◆ **What to work on**
Which lines of the data include the string "symbol"? List them all.
----- Source records
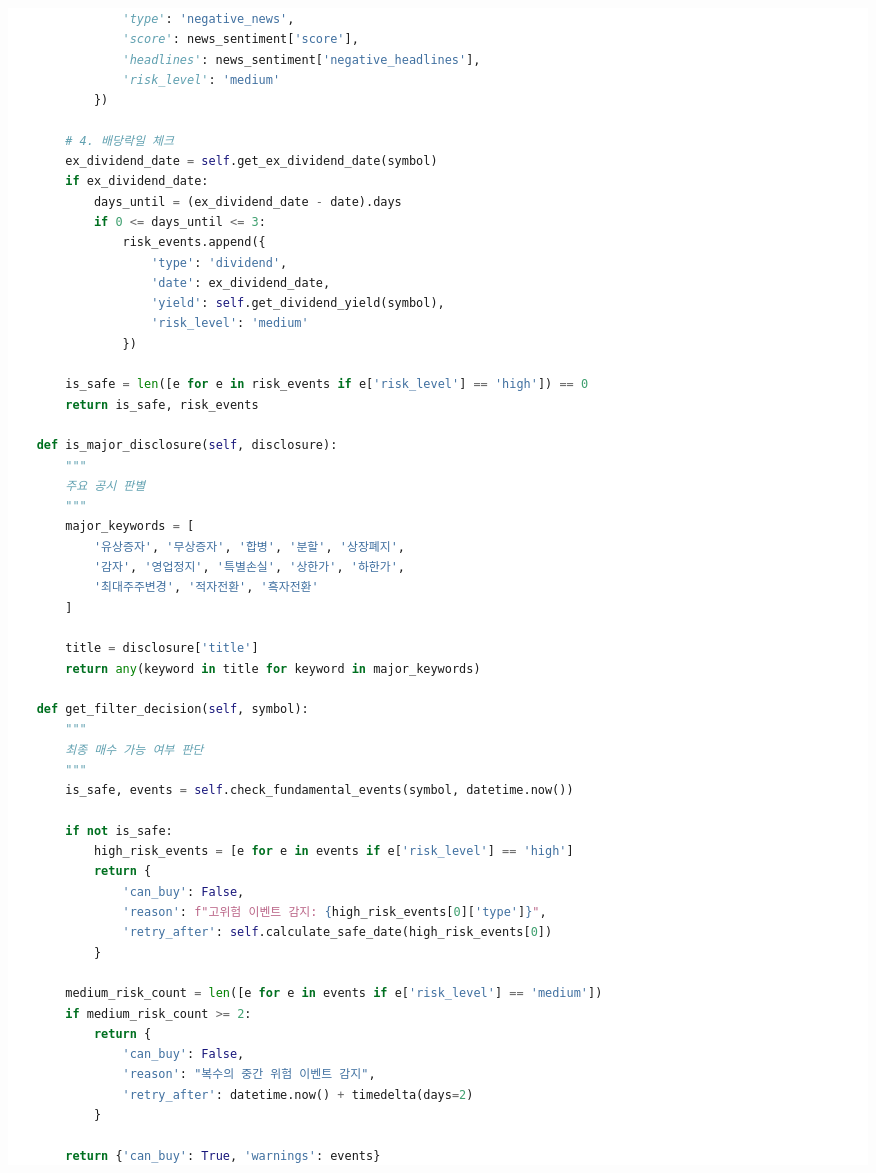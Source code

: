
 ```python
                'type': 'negative_news',
                'score': news_sentiment['score'],
                'headlines': news_sentiment['negative_headlines'],
                'risk_level': 'medium'
            })
        
        # 4. 배당락일 체크
        ex_dividend_date = self.get_ex_dividend_date(symbol)
        if ex_dividend_date:
            days_until = (ex_dividend_date - date).days
            if 0 <= days_until <= 3:
                risk_events.append({
                    'type': 'dividend',
                    'date': ex_dividend_date,
                    'yield': self.get_dividend_yield(symbol),
                    'risk_level': 'medium'
                })
        
        is_safe = len([e for e in risk_events if e['risk_level'] == 'high']) == 0
        return is_safe, risk_events
    
    def is_major_disclosure(self, disclosure):
        """
        주요 공시 판별
        """
        major_keywords = [
            '유상증자', '무상증자', '합병', '분할', '상장폐지',
            '감자', '영업정지', '특별손실', '상한가', '하한가',
            '최대주주변경', '적자전환', '흑자전환'
        ]
        
        title = disclosure['title']
        return any(keyword in title for keyword in major_keywords)
    
    def get_filter_decision(self, symbol):
        """
        최종 매수 가능 여부 판단
        """
        is_safe, events = self.check_fundamental_events(symbol, datetime.now())
        
        if not is_safe:
            high_risk_events = [e for e in events if e['risk_level'] == 'high']
            return {
                'can_buy': False,
                'reason': f"고위험 이벤트 감지: {high_risk_events[0]['type']}",
                'retry_after': self.calculate_safe_date(high_risk_events[0])
            }
        
        medium_risk_count = len([e for e in events if e['risk_level'] == 'medium'])
        if medium_risk_count >= 2:
            return {
                'can_buy': False,
                'reason': "복수의 중간 위험 이벤트 감지",
                'retry_after': datetime.now() + timedelta(days=2)
            }
        
        return {'can_buy': True, 'warnings': events}
```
----------
◆ **Completed exercise**
        ex_dividend_date = self.get_ex_dividend_date(symbol)
                    'yield': self.get_dividend_yield(symbol),
    def get_filter_decision(self, symbol):
        is_safe, events = self.check_fundamental_events(symbol, datetime.now())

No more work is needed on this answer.